データベースとしてMEDLINEを用いて、一定の基準により、日本人におけるC型慢性肝炎における抗ウイルス療法と肝がん罹患に関する疫学研究を検索しました。その結果、26件の研究を特定しました。すべて観察疫学研究であり、追跡期間は2~11年でした。この系統的レビューは、現在の治療の主流である直接作用型抗ウイルス剤(DAA)による経口療法は含まれず、インターフェロン療法に関する研究が対象です。「治療群」を、治療によってHCVの血中マーカーが陰性になった群、「非治療群」を、治療後に血中マーカーが陰性にならなかった、あるいはHCVの治療を受けなかった群とし、非治療群に対する治療群の肝がんの罹患リスクについて評価しました。

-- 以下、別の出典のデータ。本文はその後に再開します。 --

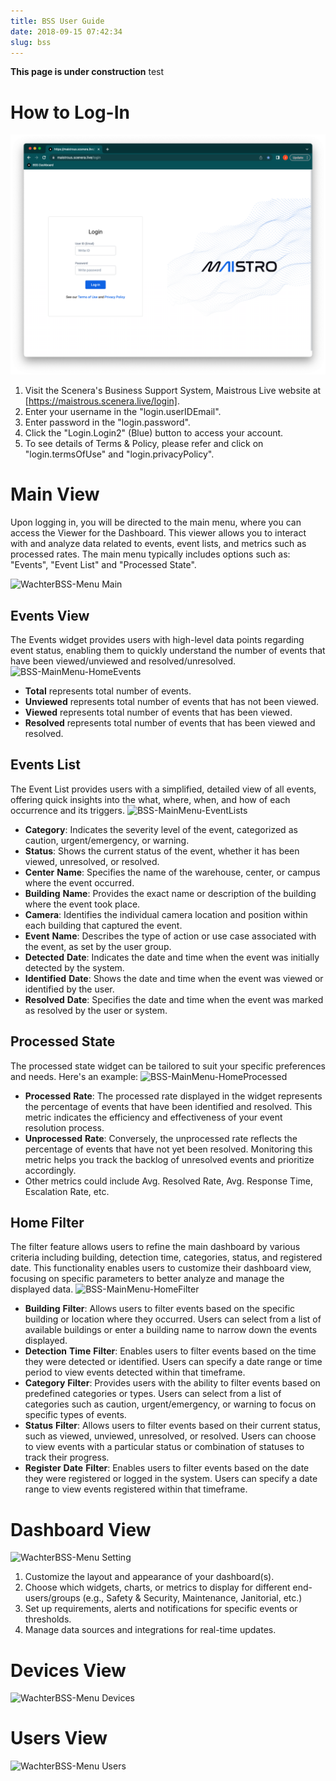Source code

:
 ```yaml
---
title: BSS User Guide
date: 2018-09-15 07:42:34
slug: bss
---
```


**This page is under construction** test

# How to Log-In
![Login](images/Login%20Page.png)

1. Visit the Scenera's Business Support System, Maistrous Live website at [https://maistrous.scenera.live/login].
2. Enter your username in the "login.userIDEmail".
3. Enter password in the "login.password".
4. Click the "Login.Login2" (Blue) button to access your account.
5. To see details of Terms & Policy, please refer and click on "login.termsOfUse" and "login.privacyPolicy".

# Main View

Upon logging in, you will be directed to the main menu, where you can access the Viewer for the Dashboard. This viewer allows you to interact with and analyze data related to events, event lists, and metrics such as processed rates. The main menu typically includes options such as: "Events", "Event List" and "Processed State".

![WachterBSS-Menu Main](https://github.com/Scenerainc/Documentation-Website/assets/160102817/ef091e10-671d-44fe-a6dc-05a6c2fc9b18)

## Events View
The Events widget provides users with high-level data points regarding event status, enabling them to quickly understand the number of events that have been viewed/unviewed and resolved/unresolved.
![BSS-MainMenu-HomeEvents](https://github.com/Scenerainc/Documentation-Website/assets/160102817/cdae49ed-bb4b-4bc9-b651-ced0ba50a868)

- **Total** represents total number of events.
- **Unviewed** represents total number of events that has not been viewed.
- **Viewed** represents total number of events that has been viewed.
- **Resolved** represents total number of events that has been viewed and resolved.

## Events List
The Event List provides users with a simplified, detailed view of all events, offering quick insights into the what, where, when, and how of each occurrence and its triggers.
![BSS-MainMenu-EventLists](https://github.com/Scenerainc/Documentation-Website/assets/160102817/3d65f15b-9be8-4cdf-b6bb-0ce93fbcdd96)

- **Category**: Indicates the severity level of the event, categorized as caution, urgent/emergency, or warning.
- **Status**: Shows the current status of the event, whether it has been viewed, unresolved, or resolved.
- **Center** **Name**: Specifies the name of the warehouse, center, or campus where the event occurred.
- **Building** **Name**: Provides the exact name or description of the building where the event took place.
- **Camera**: Identifies the individual camera location and position within each building that captured the event.
- **Event** **Name**: Describes the type of action or use case associated with the event, as set by the user group.
- **Detected** **Date**: Indicates the date and time when the event was initially detected by the system.
- **Identified** **Date**: Shows the date and time when the event was viewed or identified by the user.
- **Resolved** **Date**: Specifies the date and time when the event was marked as resolved by the user or system.

## Processed State
The processed state widget can be tailored to suit your specific preferences and needs. Here's an example:
![BSS-MainMenu-HomeProcessed](https://github.com/Scenerainc/Documentation-Website/assets/160102817/a88593c2-18bd-49e9-842a-634e370c7fd4)

- **Processed** **Rate**: The processed rate displayed in the widget represents the percentage of events that have been identified and resolved.
This metric indicates the efficiency and effectiveness of your event resolution process.
- **Unprocessed** **Rate**: Conversely, the unprocessed rate reflects the percentage of events that have not yet been resolved. Monitoring this metric helps you track the backlog of unresolved events and prioritize accordingly.
- Other metrics could include Avg. Resolved Rate, Avg. Response Time, Escalation Rate, etc.

## Home Filter
The filter feature allows users to refine the main dashboard by various criteria including building, detection time, categories, status, and registered date. This functionality enables users to customize their dashboard view, focusing on specific parameters to better analyze and manage the displayed data.
![BSS-MainMenu-HomeFilter](https://github.com/Scenerainc/Documentation-Website/assets/160102817/acdcd532-e22d-4229-b6f3-7b22fc5e7670)

- **Building** **Filter**: Allows users to filter events based on the specific building or location where they occurred. Users can select from a list of available buildings or enter a building name to narrow down the events displayed.
- **Detection** **Time** **Filter**: Enables users to filter events based on the time they were detected or identified. Users can specify a date range or time period to view events detected within that timeframe.
- **Category** **Filter**: Provides users with the ability to filter events based on predefined categories or types. Users can select from a list of categories such as caution, urgent/emergency, or warning to focus on specific types of events.
- **Status** **Filter**: Allows users to filter events based on their current status, such as viewed, unviewed, unresolved, or resolved. Users can choose to view events with a particular status or combination of statuses to track their progress.
- **Register** **Date** **Filter**: Enables users to filter events based on the date they were registered or logged in the system. Users can specify a date range to view events registered within that timeframe.

# Dashboard View
![WachterBSS-Menu Setting](https://github.com/Scenerainc/Documentation-Website/assets/160102817/7c90d759-ea30-44db-a943-09cc65e39463)

1. Customize the layout and appearance of your dashboard(s).
2. Choose which widgets, charts, or metrics to display for different end-users/groups (e.g., Safety & Security, Maintenance, Janitorial, etc.)
3. Set up requirements, alerts and notifications for specific events or thresholds.
4. Manage data sources and integrations for real-time updates.

   
# Devices View
![WachterBSS-Menu Devices](https://github.com/Scenerainc/Documentation-Website/assets/160102817/e1deff91-481c-4734-971c-acd0f15e2064)

# Users View
![WachterBSS-Menu Users](https://github.com/Scenerainc/Documentation-Website/assets/160102817/3d32b665-d9e5-4516-ba13-1c1aa211db5a)

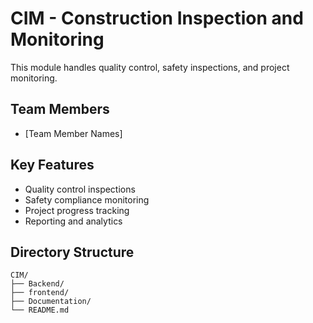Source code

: # CIM - Construction Inspection and Monitoring

This module handles quality control, safety inspections, and project monitoring.

## Team Members
- [Team Member Names]

## Key Features
- Quality control inspections
- Safety compliance monitoring
- Project progress tracking
- Reporting and analytics

## Directory Structure
```
CIM/
├── Backend/
├── frontend/
├── Documentation/
└── README.md
```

選択した研究のうち 25 件の研究について、症例数、対象者数、追跡期間等のデータを各研究から抽出し、単解析の統合解析を行いました。その結果 、肝がんの罹患率(/100人年)は、治療群で0.38 (95%信頼区間:0.32-0.46)、非治療群で1.75 (95%信頼区間:1.54-1.99)でした。また、治療群と非治療群の罹患率比は0.22 (95%信頼区間:0.18-0.26)と推計され、C型慢性肝炎における抗ウイルス療法と肝がんリスク低下が考えられました。

さらに8件の研究については、各研究で報告された、年齢や性別等、肝がんのリスクに関連する因子で調整したハザード比(治療群vs非治療群)を抽出し、統合解析を行ったところ、0.25 (95%信頼区間:0.19-0.34) と推計されました(図1)。いずれの解析においても、条件を変えた感度分析を行いましたが、結果は不変でした。

図1_調整ハザード比の統合解析

 

今回の系統的レビューでは、抗ウイルス療法がC型慢性肝炎による肝がん罹患の予防に有効であることが示され、二つの方法によるメタ・アナリシス(単解析の統合解析と、調整後ハザード比の統合解析)で、抗ウイルス療法により、肝がんのリスクがほぼ4分の一に減少することが明らかとなりました。

結論

今回のレビュー結果および生物学的機序を総合的に検討した上で、日本人においてC型慢性肝炎における抗ウイルス療法と肝がんリスク低下についての科学的根拠は「確実」であるという結論になりました。